Below is the workflow that lands a clean EINF, filed on time, signed off by the board and validated by your verifier. Run it in this order — the steps are sequenced because each depends on the previous.
1. Define the scope
- Reporting entity — single company or consolidated group? If you’re part of a Spanish group, confirm whether the parent files consolidated and your individual obligation is satisfied.
- Reporting period — calendar year vs fiscal year (typically aligns with annual accounts).
- Materiality boundary — which sites, business units and subsidiaries are in scope?
Document the scope in writing. Your verifier will reference it.
2. Map requirements
Cross-walk Ley 11/2018 against your existing data. The five pillars (environmental, social, human rights, anti-corruption, society/diversity) contain ~120 disclosure items. Many you already have somewhere — they just live in different systems.
If you’re using GRI Standards as the underlying framework, your GRI content index doubles as the requirement map.
3. Assign ownership per pillar
EINF cuts across departments:
| Pillar | Typical owner |
|---|---|
| Environmental | Operations / Facilities / EHS |
| Social and employment | HR |
| Human rights | Legal / Compliance |
| Anti-corruption | Legal / Compliance / Internal Audit |
| Society and diversity | Corporate Secretary / HR |
A central sustainability lead coordinates and consolidates.

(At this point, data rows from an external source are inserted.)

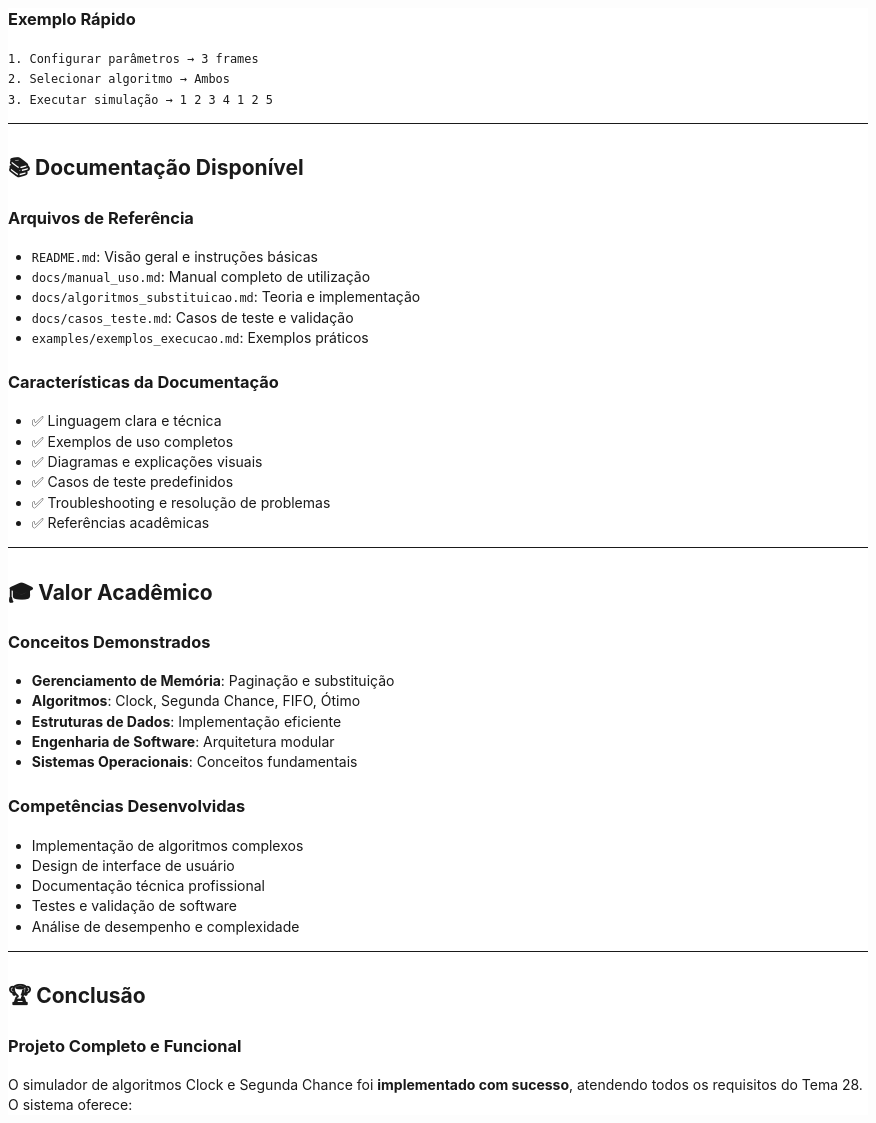 ### **Exemplo Rápido**
```
1. Configurar parâmetros → 3 frames
2. Selecionar algoritmo → Ambos
3. Executar simulação → 1 2 3 4 1 2 5
```

---

## 📚 **Documentação Disponível**

### **Arquivos de Referência**
- `README.md`: Visão geral e instruções básicas
- `docs/manual_uso.md`: Manual completo de utilização
- `docs/algoritmos_substituicao.md`: Teoria e implementação
- `docs/casos_teste.md`: Casos de teste e validação
- `examples/exemplos_execucao.md`: Exemplos práticos

### **Características da Documentação**
- ✅ Linguagem clara e técnica
- ✅ Exemplos de uso completos
- ✅ Diagramas e explicações visuais
- ✅ Casos de teste predefinidos
- ✅ Troubleshooting e resolução de problemas
- ✅ Referências acadêmicas

---

## 🎓 **Valor Acadêmico**

### **Conceitos Demonstrados**
- **Gerenciamento de Memória**: Paginação e substituição
- **Algoritmos**: Clock, Segunda Chance, FIFO, Ótimo
- **Estruturas de Dados**: Implementação eficiente
- **Engenharia de Software**: Arquitetura modular
- **Sistemas Operacionais**: Conceitos fundamentais

### **Competências Desenvolvidas**
- Implementação de algoritmos complexos
- Design de interface de usuário
- Documentação técnica profissional
- Testes e validação de software
- Análise de desempenho e complexidade

---

## 🏆 **Conclusão**

### **Projeto Completo e Funcional**
O simulador de algoritmos Clock e Segunda Chance foi **implementado com sucesso**, atendendo todos os requisitos do Tema 28. O sistema oferece:
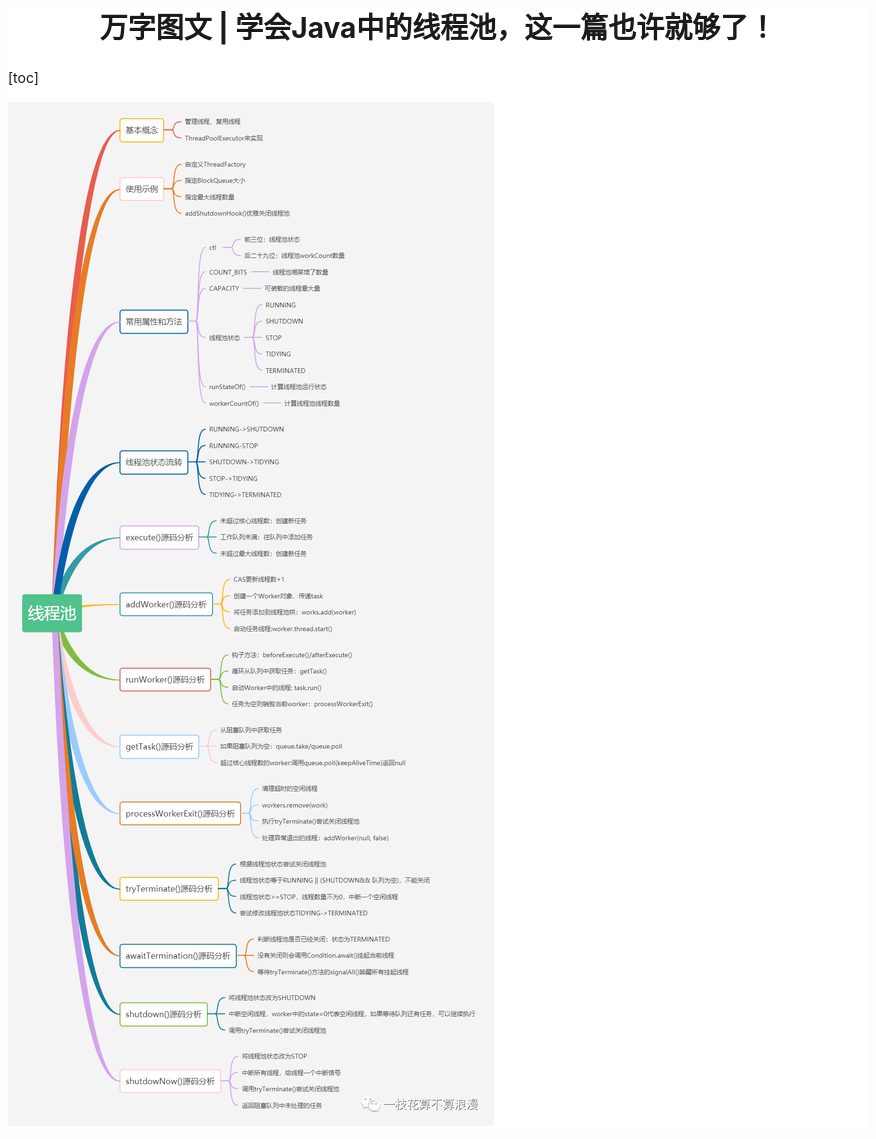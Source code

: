 <h1 align="center">万字图文 | 学会Java中的线程池，这一篇也许就够了！</h1>

[toc]

![image-20200918092311656](media/image-20200918092311656.png)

Don’t run it as a one-person project — gaps appear in pillars where there’s no domain owner.
4. Collect and validate data
Gather:
- Source documents — invoices, HR records, energy bills, compliance reports, audit minutes.
- Quantitative metrics with year-on-year comparisons.
- Qualitative policies — written, dated, signed.
Validate before drafting:
- Are the units correct? (kWh, tCO2e, % of workforce)
- Are the boundaries consistent across metrics?
- Are the YoY trends explainable? (a 40% drop will need a footnote)
5. Draft the report
Structure each pillar with:
- Policies — what you’ve decided to do.
- Due diligence procedures — how you identify and prevent risks.
- Results (KPIs) — what you achieved this period.
- Key risks — what could go wrong and how you mitigate.
- Key indicators — typically a year-on-year comparison table.
Use comply-or-explain rigorously: if you don’t disclose something material, the report must justify why.
6. Get independent verification
The verifier is appointed at the General Shareholders’ Meeting. Provide them with an evidence pack that links each reported data point to a source document. They’ll issue a limited assurance opinion as a separate document.
Address findings in writing — keep the trail for next year.
7. Board approval and filing
The board of directors must formally approve the EINF before filing. Final steps:
- File at the Mercantile Registry with the annual accounts.
- Publish on the company website within 6 months of fiscal year-end.
- Keep the report accessible for at least 5 years.
Year-on-year discipline
EINF gets easier each cycle if you:
- Maintain a single source of truth for ESG data (not 20 spreadsheets).
- Carry forward the structure and only update the numbers and narrative.
- Resolve verifier findings before the next reporting period starts.